How to repair your team after downsizing them

Tough decisions are being made all over the world at the moment. Very few managers enjoy having to cut jobs, and there's a whole profession dedicated to ensuring that when you have to outsource or when you have to make redundancies, everything is done as smoothly as possible.

Ignoring the survivors

What we sometimes ignore however is the impact of downsizing on the people who are left behind. Things would be much easier if the survivors thought: "Well, aren't I lucky! I'm really motivated to be one of those chosen to stay! I'll work really hard to rebuild my internal networks in the company!" In reality, that is a completely unreasonable expectation.

How they really feel

Your survivors are having serious mixed emotions right at this point - yes they are relieved that they don't have to try to find a new job straight away, but on the other hand:
  • you have just shattered their illusion that the organisation will never make people redundant
  • they have lost some of their close working friends and contacts
  • they may be having to pick up extra work or go without support services they were used to
  • old habits (and humans are nothing if not habitual) have been disrupted, from who you call with a particular problem to who you eat lunch with.
How would you feel?

What this means for your business

Everybody knows the stuff about sad employees = low productivity, poor quality, customer service problems. I'm not going to insult you by repeating all that here.

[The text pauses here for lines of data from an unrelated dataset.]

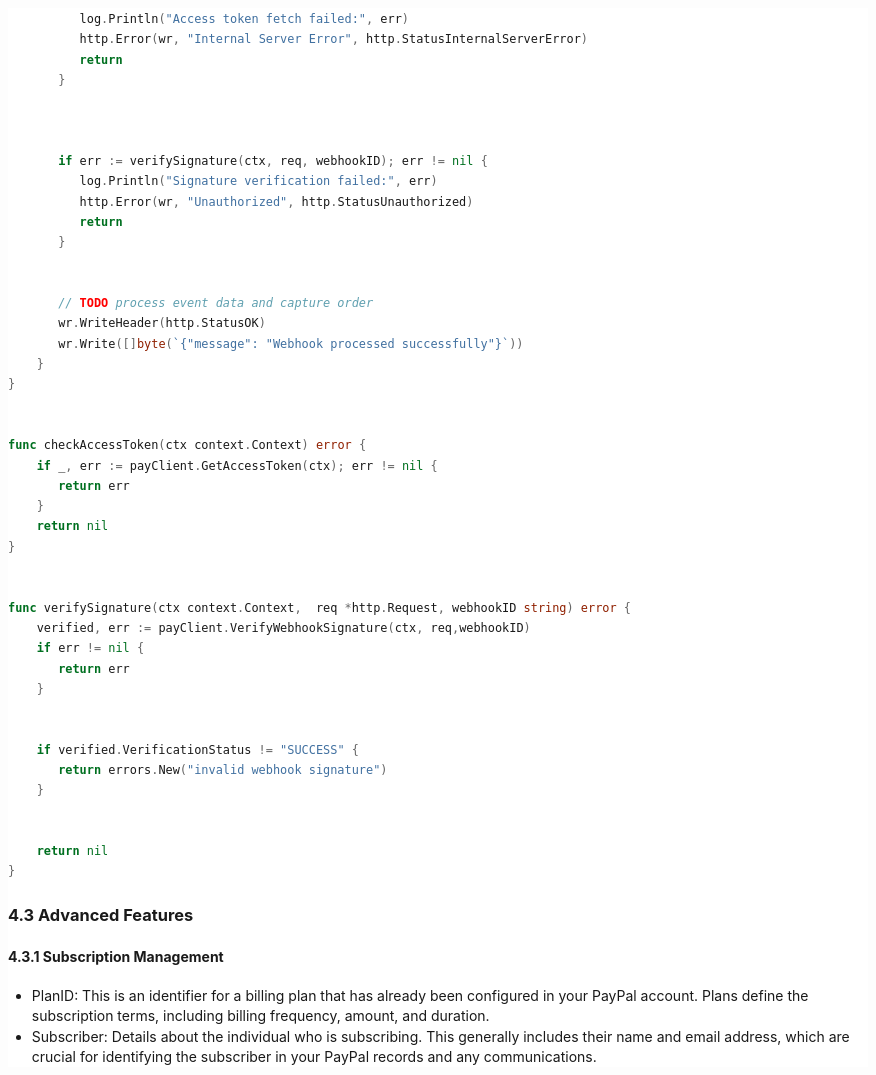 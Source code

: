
 ```go
          log.Println("Access token fetch failed:", err)
          http.Error(wr, "Internal Server Error", http.StatusInternalServerError)
          return
       }
       


       if err := verifySignature(ctx, req, webhookID); err != nil {
          log.Println("Signature verification failed:", err)
          http.Error(wr, "Unauthorized", http.StatusUnauthorized)
          return
       }


       // TODO process event data and capture order
       wr.WriteHeader(http.StatusOK)
       wr.Write([]byte(`{"message": "Webhook processed successfully"}`))
    }
}


func checkAccessToken(ctx context.Context) error {
    if _, err := payClient.GetAccessToken(ctx); err != nil {
       return err
    }
    return nil
}


func verifySignature(ctx context.Context,  req *http.Request, webhookID string) error {
    verified, err := payClient.VerifyWebhookSignature(ctx, req,webhookID)
    if err != nil {
       return err
    }


    if verified.VerificationStatus != "SUCCESS" {
       return errors.New("invalid webhook signature")
    }


    return nil
}
```

### 4.3 Advanced Features

#### 4.3.1 Subscription Management

- PlanID: This is an identifier for a billing plan that has already been configured in your PayPal account. Plans define the subscription terms, including billing frequency, amount, and duration.
- Subscriber: Details about the individual who is subscribing. This generally includes their name and email address, which are crucial for identifying the subscriber in your PayPal records and any communications.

The other issue is that the working links people have made have been shattered. Teams have been broken up, and networks have been fractured.

(I know some teams need breaking up, but we're often talking about all teams, or at least many teams here.)

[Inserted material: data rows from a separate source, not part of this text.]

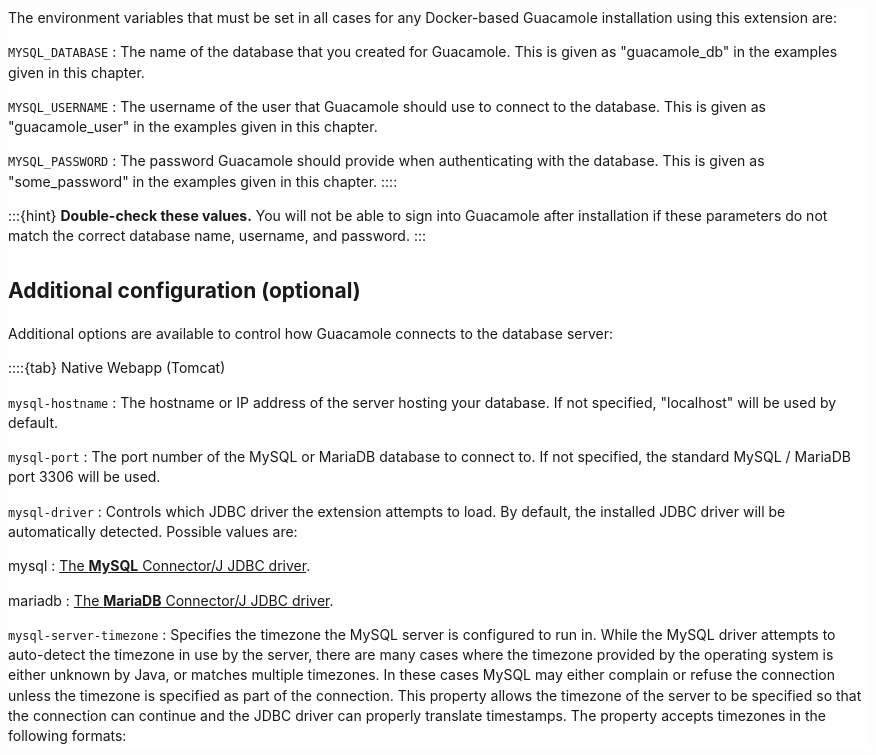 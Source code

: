 The environment variables that must be set in all cases for any Docker-based
Guacamole installation using this extension are:


`MYSQL_DATABASE`
: The name of the database that you created for Guacamole. This is given as
  "guacamole_db" in the examples given in this chapter.

`MYSQL_USERNAME`
: The username of the user that Guacamole should use to connect to the
  database.  This is given as "guacamole_user" in the examples given in this
  chapter.

`MYSQL_PASSWORD`
: The password Guacamole should provide when authenticating with the database.
  This is given as "some_password" in the examples given in this chapter.
::::

:::{hint}
**Double-check these values.** You will not be able to sign into Guacamole
after installation if these parameters do not match the correct database name,
username, and password.
:::

Additional configuration (optional)
-----------------------------------

Additional options are available to control how Guacamole connects to the
database server:

::::{tab} Native Webapp (Tomcat)


`mysql-hostname`
: The hostname or IP address of the server hosting your database. If not
  specified, "localhost" will be used by default.

`mysql-port`
: The port number of the MySQL or MariaDB database to connect to. If not
  specified, the standard MySQL / MariaDB port 3306 will be used.

`mysql-driver`
: Controls which JDBC driver the extension attempts to load. By default, the
  installed JDBC driver will be automatically detected. Possible values are:
  
  mysql
  : [The **MySQL** Connector/J JDBC driver](https://dev.mysql.com/downloads/connector/j/).
  
  mariadb
  : [The **MariaDB** Connector/J JDBC driver](https://mariadb.com/kb/en/about-mariadb-connector-j/).

`mysql-server-timezone`
: Specifies the timezone the MySQL server is configured to run in. While the
  MySQL driver attempts to auto-detect the timezone in use by the server, there
  are many cases where the timezone provided by the operating system is either
  unknown by Java, or matches multiple timezones. In these cases MySQL may
  either complain or refuse the connection unless the timezone is specified as
  part of the connection. This property allows the timezone of the server to be
  specified so that the connection can continue and the JDBC driver can
  properly translate timestamps.  The property accepts timezones in the
  following formats:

Teams develop over time (Bruce Tuckman, remember him?) and develop their own internal understandings about who does what, how people interact, how decisions get made and how things get done.

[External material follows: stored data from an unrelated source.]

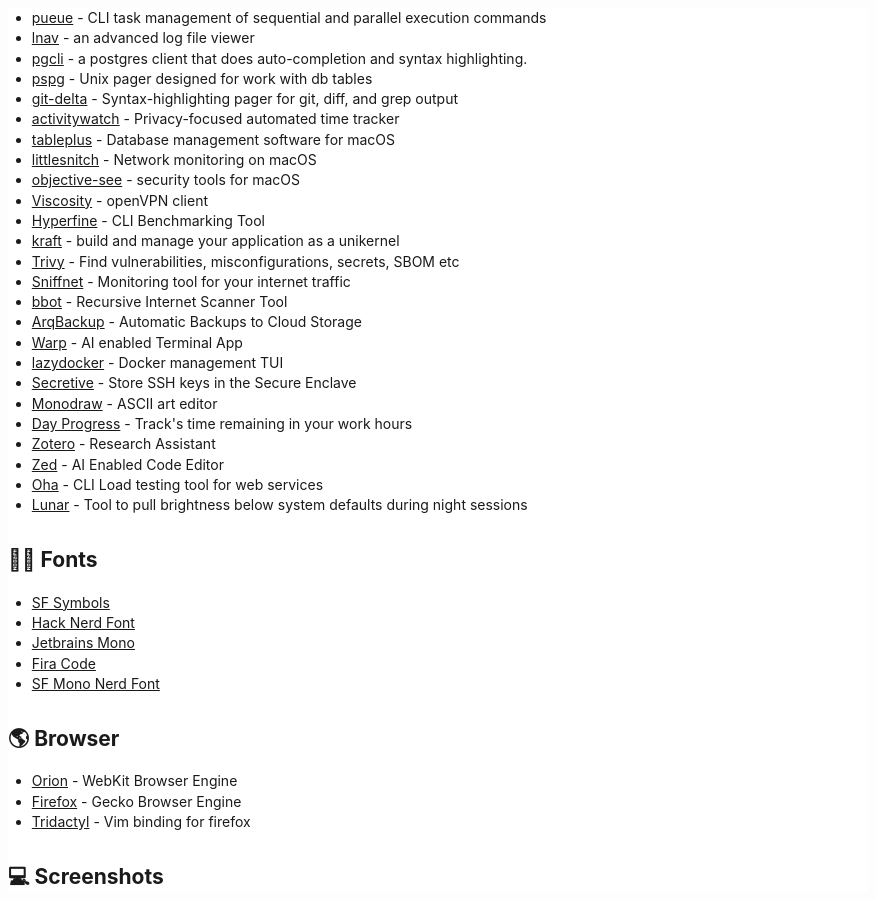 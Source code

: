 - [pueue](https://github.com/Nukesor/pueue) - CLI task management of sequential and parallel execution commands
- [lnav](https://github.com/tstack/lnav) - an advanced log file viewer
- [pgcli](https://github.com/dbcli/pgcli) - a postgres client that does auto-completion and syntax highlighting.
- [pspg](https://github.com/okbob/pspg) - Unix pager designed for work with db tables
- [git-delta](https://github.com/dandavison/delta) - Syntax-highlighting pager for git, diff, and grep output
- [activitywatch](https://github.com/ActivityWatch/activitywatch) - Privacy-focused automated time tracker
- [tableplus](https://tableplus.com/) - Database management software for macOS
- [littlesnitch](https://www.obdev.at/products/littlesnitch/index.html) - Network monitoring on macOS
- [objective-see](https://objective-see.org/tools.html) - security tools for macOS
- [Viscosity](https://www.sparklabs.com/viscosity/) - openVPN client
- [Hyperfine](https://github.com/sharkdp/hyperfine) - CLI Benchmarking Tool
- [kraft](https://unikraft.org/docs/cli) - build and manage your application as a unikernel
- [Trivy](https://github.com/aquasecurity/trivy) - Find vulnerabilities, misconfigurations, secrets, SBOM etc
- [Sniffnet](https://github.com/GyulyVGC/sniffnet) - Monitoring tool for your internet traffic
- [bbot](https://github.com/blacklanternsecurity/bbot) - Recursive Internet Scanner Tool
- [ArqBackup](https://www.arqbackup.com/) - Automatic Backups to Cloud Storage
- [Warp](https://www.warp.dev/) - AI enabled Terminal App
- [lazydocker](https://github.com/jesseduffield/lazydocker) - Docker management TUI
- [Secretive](https://github.com/maxgoedjen/secretive) - Store SSH keys in the Secure Enclave
- [Monodraw](https://monodraw.helftone.com/) - ASCII art editor
- [Day Progress](https://apps.apple.com/us/app/day-progress/id6450280202) - Track's time remaining in your work hours
- [Zotero](https://www.zotero.org/download/) - Research Assistant
- [Zed](https://zed.dev/) - AI Enabled Code Editor
- [Oha](https://github.com/hatoo/oha) - CLI Load testing tool for web services
- [Lunar](https://lunar.fyi/) - Tool to pull brightness below system defaults during night sessions

## 🤙🏻 Fonts

- [SF Symbols](https://developer.apple.com/sf-symbols/)
- [Hack Nerd Font](https://www.nerdfonts.com/)
- [Jetbrains Mono](https://www.jetbrains.com/lp/mono/)
- [Fira Code](https://github.com/tonsky/FiraCode)
- [SF Mono Nerd Font](https://github.com/epk/SF-Mono-Nerd-Font)

## 🌎 Browser

- [Orion](https://kagi.com/orion/) - WebKit Browser Engine
- [Firefox](https://www.mozilla.org/en-US/firefox/new/) - Gecko Browser Engine
- [Tridactyl](https://tridactyl.xyz/) - Vim binding for firefox

<div id="screenshots">
</div>

## 💻 Screenshots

Break up a team, even by just removing one member, and you send that whole process back to square one. Add to that the fact that people are concerned about their job security - no amount of reassurances from management can prevent that. Bingo! One recipe for a team that fails to face up to the challenge, doesn't re-develop those working links.

You can imagine the impact of teams that don't operate smoothly, in a company that's already made job losses.

Prevent one lot of cuts turning into another

The good news is that you as a manager of the team can do something about this:

1 Recognise their pain

For something that doesn't pay the bills, recognition is massively valued by humans, whether we acknowledge it or not. We've all met people who say they "don't care what others think" of them, and we've all seen what a massive lie that is. Always.

Recognising the pain is easy: get them together for a team meeting. Explain that you want to do whatever you can to help them rebuild as a new team. Crack open a flipchart pad and ask them to tell you what they think is positive and what they think is negative in the current situation. get the whole lot up on the board.

2 Help them re-establish team processes

Health Warning: Never under any circumstances try to suggest that things will be the same as they were before. "Nothing's really changed" "It'll be just like the old days" are not true, don't help and simply destroy your credibility.

Health Warning 2: Don't give them your prescription of how things should work; a high-performance team creates its own rules and you have a unique opportunity here to help them do that from scratch.

It's far easier to have people accepting change and finding new, better ways of working together if they're already out of their comfort zone than two years ago when everything was sunny and everyone was complacent.

Put your flipchart sheet up on the wall with all the stuff that they've told you; now get them working on the really big questions:
  • who does what,
  • how people should interact,
  • how decisions get made and
  • how things get done.
When I work through these questions with clients' teams, the creativity and openness that I get back from the team members is always amazing and without fail leads to shared understanding, new agreements and more effective working cultures.

This is what we call Real Teambuilding - the team building itself under our facilitation. At its best, it's as much fun as a social event, and more productive than a team meeting.